2.1. Les normes concernant le contexte social.

Marguerite Duras ne socialise que très peu ses romans : le monde du travail, s'il n'est pas totalement absent des romans durassiens, y apparaît plus comme arrière-fond diégétique que comme cadre d'interactions. En fait, la romancière varie très peu les cadres sociaux dans lesquels évoluent les personnages de ses romans. Sur la totalité des romans, se retrouvent l'école, la famille, les partis politiques, les milieux littéraires ou mondains et enfin les milieux d'ambassade. L'analyse des rapports sociaux qui s'y nouent demeure parcellaires. Ainsi, ce sont les rapports parents-instituteur ou directeur, les rapports mari et femme, parents-enfants, frères-soeurs ou patron-domestiques qui sont développés, jamais les rapports enseignants-enseignés ou ceux d'une famille élargie.

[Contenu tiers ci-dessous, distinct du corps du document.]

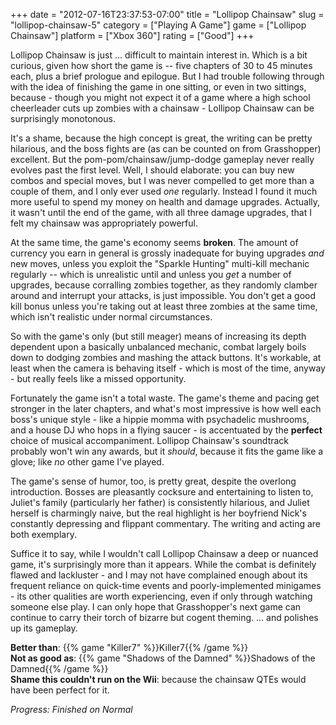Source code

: +++
date = "2012-07-16T23:37:53-07:00"
title = "Lollipop Chainsaw"
slug = "lollipop-chainsaw-5"
category = ["Playing A Game"]
game = ["Lollipop Chainsaw"]
platform = ["Xbox 360"]
rating = ["Good"]
+++

Lollipop Chainsaw is just ... difficult to maintain interest in.  Which is a bit curious, given how short the game is -- five chapters of 30 to 45 minutes each, plus a brief prologue and epilogue.  But I had trouble following through with the idea of finishing the game in one sitting, or even in two sittings, because - though you might not expect it of a game where a high school cheerleader cuts up zombies with a chainsaw - Lollipop Chainsaw can be surprisingly monotonous.

It's a shame, because the high concept is great, the writing can be pretty hilarious, and the boss fights are (as can be counted on from Grasshopper) excellent.  But the pom-pom/chainsaw/jump-dodge gameplay never really evolves past the first level.  Well, I should elaborate: you can buy new combos and special moves, but I was never compelled to get more than a couple of them, and I only ever used <i>one</i> regularly.  Instead I found it much more useful to spend my money on health and damage upgrades.  Actually, it wasn't until the end of the game, with all three damage upgrades, that I felt my chainsaw was appropriately powerful.

At the same time, the game's economy seems <b>broken</b>.  The amount of currency you earn in general is grossly inadequate for buying upgrades <i>and</i> new moves, unless you exploit the "Sparkle Hunting" multi-kill mechanic regularly -- which is unrealistic until and unless you <i>get</i> a number of upgrades, because corralling zombies together, as they randomly clamber around and interrupt your attacks, is just impossible.  You don't get a good kill bonus unless you're taking out at least three zombies at the same time, which isn't realistic under normal circumstances.

So with the game's only (but still meager) means of increasing its depth dependent upon a basically unbalanced mechanic, combat largely boils down to dodging zombies and mashing the attack buttons.  It's workable, at least when the camera is behaving itself - which is most of the time, anyway - but really feels like a missed opportunity.

Fortunately the game isn't a total waste.  The game's theme and pacing get stronger in the later chapters, and what's most impressive is how well each boss's unique style - like a hippie momma with psychadelic mushrooms, and a house DJ who hops in a flying saucer - is accentuated by the <b>perfect</b> choice of musical accompaniment.  Lollipop Chainsaw's soundtrack probably won't win any awards, but it <i>should</i>, because it fits the game like a glove; like <i>no</i> other game I've played.

The game's sense of humor, too, is pretty great, despite the overlong introduction.  Bosses are pleasantly cocksure and entertaining to listen to, Juliet's family (particularly her father) is consistently hilarious, and Juliet herself is charmingly naive, but the real highlight is her boyfriend Nick's constantly depressing and flippant commentary.  The writing and acting are both exemplary.

Suffice it to say, while I wouldn't call Lollipop Chainsaw a deep or nuanced game, it's surprisingly more than it appears.  While the combat is definitely flawed and lackluster - and I may not have complained enough about its frequent reliance on quick-time events and poorly-implemented minigames - its other qualities are worth experiencing, even if only through watching someone else play.  I can only hope that Grasshopper's next game can continue to carry their torch of bizarre but cogent theming.  ... and polishes up its gameplay.

<b>Better than</b>: {{% game "Killer7" %}}Killer7{{% /game %}}  
<b>Not as good as</b>: {{% game "Shadows of the Damned" %}}Shadows of the Damned{{% /game %}}  
<b>Shame this couldn't run on the Wii</b>: because the chainsaw QTEs would have been perfect for it.

<i>Progress: Finished on Normal</i>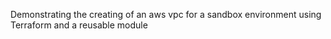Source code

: Demonstrating the creating of an aws vpc for a sandbox environment using Terraform and a reusable module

Les autres interactions subissent une forme de décontextualisation sociale, dans la mesure où, si le milieu social dans lequel évoluent les personnages durassiens est globalement celui de la bourgeoisie, le rôle social des interactants est, en fait, à peine mentionné et n'interfère que peu sur les interactions qui s'y produisent : que le mari de Lol soit musicien et celui de Tatiana médecin n'a quasiment aucun impact sur les interactions du roman. Quant à Anne Desbaresdes, si elle est présentée comme femme du directeur d'usine, c'est pour mieux faire apparaître les discordances entre les interactions de son milieu (interactions sociales donc) et la plupart des interactions du roman qui se jouent sur le plan strict de l'humain entre un homme et une femme.

Ces interactions, plus purement humaines, se déroulent pourtant dans un lieu social de loisirs ou de vacances : café, restaurant ou hôtel. On les ajoutera à la liste des cadres sociaux : il semble qu'ils soient régis par certaines normes qui dépendent plus de la société que de la relation ou de l'interaction qui s'y déroulerait, et, qu'en outre, ces lieux peuvent s'institutionnaliser, comme le café dans Moderato ou l'hôtel des Chevaux :

‘Directement sur la place, donnait l'hôtel, [...] là où tout le monde, à toute heure, se retrouvait, le lieu géométrique et nécessaire des vacances. Sara s'arrêta donc. Il était impensable qu'elle ne s'y arrêtât point, comme tout le monde, dix fois par jour (Chevaux : 19).’

L'hôtel devient le lieu des rencontres, des apéritifs et des repas. Il devient le lieu ritualisé des Bitter Campari et des poissons grillés. Il est le lieu institutionnel des vacances et s'y arrêter fait donc partie des normes-habitudes des personnages.

Ainsi, ce sont au total six lieux sociaux qui sont représentés par les romans durassiens : l'école, la famille, les partis politiques, les milieux littéraires ou mondains, le monde colonial et le café-hôtel-restaurant. Nous ne dirons pas que les six appartiennent au même plan : le monde colonial est un microcosme social qui peut incorporer tous les autres domaines et qui relève d'un paramètre historique. L'école, la famille et les partis politiques sont, sans conteste, des institutions. Quant aux milieux mondains ou littéraires, ils n'apparaissent que très peu hors du contexte colonial.